Records for this exercise →
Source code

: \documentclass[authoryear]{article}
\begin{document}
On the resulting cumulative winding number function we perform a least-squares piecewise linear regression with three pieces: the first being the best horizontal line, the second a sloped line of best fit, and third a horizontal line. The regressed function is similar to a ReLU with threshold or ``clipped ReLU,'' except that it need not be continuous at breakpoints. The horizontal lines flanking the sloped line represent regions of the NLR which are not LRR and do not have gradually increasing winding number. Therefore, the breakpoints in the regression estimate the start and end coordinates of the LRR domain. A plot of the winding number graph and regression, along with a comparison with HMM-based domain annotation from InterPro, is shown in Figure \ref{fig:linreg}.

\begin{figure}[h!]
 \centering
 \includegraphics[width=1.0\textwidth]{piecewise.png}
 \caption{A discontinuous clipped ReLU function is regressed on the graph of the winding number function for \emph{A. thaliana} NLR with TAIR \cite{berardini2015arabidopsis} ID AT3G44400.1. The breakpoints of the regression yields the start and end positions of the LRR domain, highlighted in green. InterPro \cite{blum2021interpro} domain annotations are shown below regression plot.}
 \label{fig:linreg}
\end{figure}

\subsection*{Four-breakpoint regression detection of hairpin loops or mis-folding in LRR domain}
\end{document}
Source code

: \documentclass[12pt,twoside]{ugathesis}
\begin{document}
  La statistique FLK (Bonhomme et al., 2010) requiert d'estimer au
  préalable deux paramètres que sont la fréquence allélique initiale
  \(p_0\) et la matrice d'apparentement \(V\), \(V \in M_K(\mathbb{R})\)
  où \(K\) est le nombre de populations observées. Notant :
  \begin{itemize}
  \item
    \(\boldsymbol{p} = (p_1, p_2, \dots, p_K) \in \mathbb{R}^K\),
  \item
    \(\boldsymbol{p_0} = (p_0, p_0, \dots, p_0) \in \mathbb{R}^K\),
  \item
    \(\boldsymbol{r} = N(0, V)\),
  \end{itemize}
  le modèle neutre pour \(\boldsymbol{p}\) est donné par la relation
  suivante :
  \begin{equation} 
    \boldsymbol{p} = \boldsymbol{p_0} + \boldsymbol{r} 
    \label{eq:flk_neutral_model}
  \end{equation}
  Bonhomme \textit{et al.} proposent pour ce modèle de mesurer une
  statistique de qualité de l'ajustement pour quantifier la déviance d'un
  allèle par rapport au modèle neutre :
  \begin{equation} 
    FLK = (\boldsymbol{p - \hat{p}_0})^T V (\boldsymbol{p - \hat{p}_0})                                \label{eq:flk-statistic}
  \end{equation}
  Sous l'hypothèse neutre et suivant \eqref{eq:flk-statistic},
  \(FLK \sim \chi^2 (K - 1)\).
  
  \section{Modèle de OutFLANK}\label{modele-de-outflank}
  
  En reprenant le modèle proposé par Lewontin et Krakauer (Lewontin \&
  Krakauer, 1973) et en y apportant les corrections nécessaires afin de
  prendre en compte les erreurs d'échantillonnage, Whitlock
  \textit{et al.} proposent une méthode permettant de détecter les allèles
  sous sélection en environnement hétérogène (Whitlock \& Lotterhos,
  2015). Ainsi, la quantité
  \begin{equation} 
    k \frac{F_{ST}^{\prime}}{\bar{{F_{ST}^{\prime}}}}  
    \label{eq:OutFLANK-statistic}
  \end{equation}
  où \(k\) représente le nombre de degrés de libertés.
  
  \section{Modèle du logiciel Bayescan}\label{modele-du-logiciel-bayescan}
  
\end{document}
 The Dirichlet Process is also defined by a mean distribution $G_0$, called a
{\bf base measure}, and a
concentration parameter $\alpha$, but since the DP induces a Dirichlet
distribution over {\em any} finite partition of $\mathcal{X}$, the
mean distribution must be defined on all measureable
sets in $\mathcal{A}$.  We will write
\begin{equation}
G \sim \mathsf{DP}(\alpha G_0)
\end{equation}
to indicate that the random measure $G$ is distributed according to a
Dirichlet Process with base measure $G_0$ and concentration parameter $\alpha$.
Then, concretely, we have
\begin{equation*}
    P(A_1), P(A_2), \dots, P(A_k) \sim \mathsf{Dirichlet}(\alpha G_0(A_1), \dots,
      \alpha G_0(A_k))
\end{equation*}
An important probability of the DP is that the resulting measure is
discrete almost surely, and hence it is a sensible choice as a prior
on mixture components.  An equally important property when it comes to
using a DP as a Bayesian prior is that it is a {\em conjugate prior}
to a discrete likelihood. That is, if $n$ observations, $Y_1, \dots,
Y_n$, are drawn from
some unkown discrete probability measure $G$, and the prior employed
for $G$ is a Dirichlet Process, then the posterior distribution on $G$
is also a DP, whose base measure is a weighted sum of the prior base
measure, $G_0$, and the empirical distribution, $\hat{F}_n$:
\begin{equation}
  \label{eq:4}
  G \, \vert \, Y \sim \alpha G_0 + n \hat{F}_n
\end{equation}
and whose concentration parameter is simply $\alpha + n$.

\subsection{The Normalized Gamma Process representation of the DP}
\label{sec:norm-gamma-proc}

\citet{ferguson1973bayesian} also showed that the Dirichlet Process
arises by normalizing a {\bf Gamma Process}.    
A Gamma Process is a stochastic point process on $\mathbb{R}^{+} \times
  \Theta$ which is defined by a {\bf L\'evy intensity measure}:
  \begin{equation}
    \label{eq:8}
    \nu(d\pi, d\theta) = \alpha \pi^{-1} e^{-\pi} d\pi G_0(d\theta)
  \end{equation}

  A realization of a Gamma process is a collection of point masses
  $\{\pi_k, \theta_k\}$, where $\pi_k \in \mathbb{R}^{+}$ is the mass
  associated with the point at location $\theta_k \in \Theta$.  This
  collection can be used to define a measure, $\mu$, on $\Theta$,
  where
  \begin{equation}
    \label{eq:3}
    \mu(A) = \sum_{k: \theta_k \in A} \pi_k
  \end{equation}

Task statement →
Print, exactly as written, each record in the listing above.

Response area →
Source code

: \documentclass[authoryear]{article}
\begin{document}
On the resulting cumulative winding number function we perform a least-squares piecewise linear regression with three pieces: the first being the best horizontal line, the second a sloped line of best fit, and third a horizontal line. The regressed function is similar to a ReLU with threshold or ``clipped ReLU,'' except that it need not be continuous at breakpoints. The horizontal lines flanking the sloped line represent regions of the NLR which are not LRR and do not have gradually increasing winding number. Therefore, the breakpoints in the regression estimate the start and end coordinates of the LRR domain. A plot of the winding number graph and regression, along with a comparison with HMM-based domain annotation from InterPro, is shown in Figure \ref{fig:linreg}.

\begin{figure}[h!]
 \centering
 \includegraphics[width=1.0\textwidth]{piecewise.png}
 \caption{A discontinuous clipped ReLU function is regressed on the graph of the winding number function for \emph{A. thaliana} NLR with TAIR \cite{berardini2015arabidopsis} ID AT3G44400.1. The breakpoints of the regression yields the start and end positions of the LRR domain, highlighted in green. InterPro \cite{blum2021interpro} domain annotations are shown below regression plot.}
 \label{fig:linreg}
\end{figure}

\subsection*{Four-breakpoint regression detection of hairpin loops or mis-folding in LRR domain}
\end{document}
Source code

: \documentclass[12pt,twoside]{ugathesis}
\begin{document}
  La statistique FLK (Bonhomme et al., 2010) requiert d'estimer au
  préalable deux paramètres que sont la fréquence allélique initiale
  \(p_0\) et la matrice d'apparentement \(V\), \(V \in M_K(\mathbb{R})\)
  où \(K\) est le nombre de populations observées. Notant :
  \begin{itemize}
  \item
    \(\boldsymbol{p} = (p_1, p_2, \dots, p_K) \in \mathbb{R}^K\),
  \item
    \(\boldsymbol{p_0} = (p_0, p_0, \dots, p_0) \in \mathbb{R}^K\),
  \item
    \(\boldsymbol{r} = N(0, V)\),
  \end{itemize}
  le modèle neutre pour \(\boldsymbol{p}\) est donné par la relation
  suivante :
  \begin{equation} 
    \boldsymbol{p} = \boldsymbol{p_0} + \boldsymbol{r} 
    \label{eq:flk_neutral_model}
  \end{equation}
  Bonhomme \textit{et al.} proposent pour ce modèle de mesurer une
  statistique de qualité de l'ajustement pour quantifier la déviance d'un
  allèle par rapport au modèle neutre :
  \begin{equation} 
    FLK = (\boldsymbol{p - \hat{p}_0})^T V (\boldsymbol{p - \hat{p}_0})                                \label{eq:flk-statistic}
  \end{equation}
  Sous l'hypothèse neutre et suivant \eqref{eq:flk-statistic},
  \(FLK \sim \chi^2 (K - 1)\).
  
  \section{Modèle de OutFLANK}\label{modele-de-outflank}
  
  En reprenant le modèle proposé par Lewontin et Krakauer (Lewontin \&
  Krakauer, 1973) et en y apportant les corrections nécessaires afin de
  prendre en compte les erreurs d'échantillonnage, Whitlock
  \textit{et al.} proposent une méthode permettant de détecter les allèles
  sous sélection en environnement hétérogène (Whitlock \& Lotterhos,
  2015). Ainsi, la quantité
  \begin{equation} 
    k \frac{F_{ST}^{\prime}}{\bar{{F_{ST}^{\prime}}}}  
    \label{eq:OutFLANK-statistic}
  \end{equation}
  où \(k\) représente le nombre de degrés de libertés.
  
  \section{Modèle du logiciel Bayescan}\label{modele-du-logiciel-bayescan}
  
\end{document}
 The Dirichlet Process is also defined by a mean distribution $G_0$, called a
{\bf base measure}, and a
concentration parameter $\alpha$, but since the DP induces a Dirichlet
distribution over {\em any} finite partition of $\mathcal{X}$, the
mean distribution must be defined on all measureable
sets in $\mathcal{A}$.  We will write
\begin{equation}
G \sim \mathsf{DP}(\alpha G_0)
\end{equation}
to indicate that the random measure $G$ is distributed according to a
Dirichlet Process with base measure $G_0$ and concentration parameter $\alpha$.
Then, concretely, we have
\begin{equation*}
    P(A_1), P(A_2), \dots, P(A_k) \sim \mathsf{Dirichlet}(\alpha G_0(A_1), \dots,
      \alpha G_0(A_k))
\end{equation*}
An important probability of the DP is that the resulting measure is
discrete almost surely, and hence it is a sensible choice as a prior
on mixture components.  An equally important property when it comes to
using a DP as a Bayesian prior is that it is a {\em conjugate prior}
to a discrete likelihood. That is, if $n$ observations, $Y_1, \dots,
Y_n$, are drawn from
some unkown discrete probability measure $G$, and the prior employed
for $G$ is a Dirichlet Process, then the posterior distribution on $G$
is also a DP, whose base measure is a weighted sum of the prior base
measure, $G_0$, and the empirical distribution, $\hat{F}_n$:
\begin{equation}
  \label{eq:4}
  G \, \vert \, Y \sim \alpha G_0 + n \hat{F}_n
\end{equation}
and whose concentration parameter is simply $\alpha + n$.

\subsection{The Normalized Gamma Process representation of the DP}
\label{sec:norm-gamma-proc}

\citet{ferguson1973bayesian} also showed that the Dirichlet Process
arises by normalizing a {\bf Gamma Process}.    
A Gamma Process is a stochastic point process on $\mathbb{R}^{+} \times
  \Theta$ which is defined by a {\bf L\'evy intensity measure}:
  \begin{equation}
    \label{eq:8}
    \nu(d\pi, d\theta) = \alpha \pi^{-1} e^{-\pi} d\pi G_0(d\theta)
  \end{equation}

  A realization of a Gamma process is a collection of point masses
  $\{\pi_k, \theta_k\}$, where $\pi_k \in \mathbb{R}^{+}$ is the mass
  associated with the point at location $\theta_k \in \Theta$.  This
  collection can be used to define a measure, $\mu$, on $\Theta$,
  where
  \begin{equation}
    \label{eq:3}
    \mu(A) = \sum_{k: \theta_k \in A} \pi_k
  \end{equation}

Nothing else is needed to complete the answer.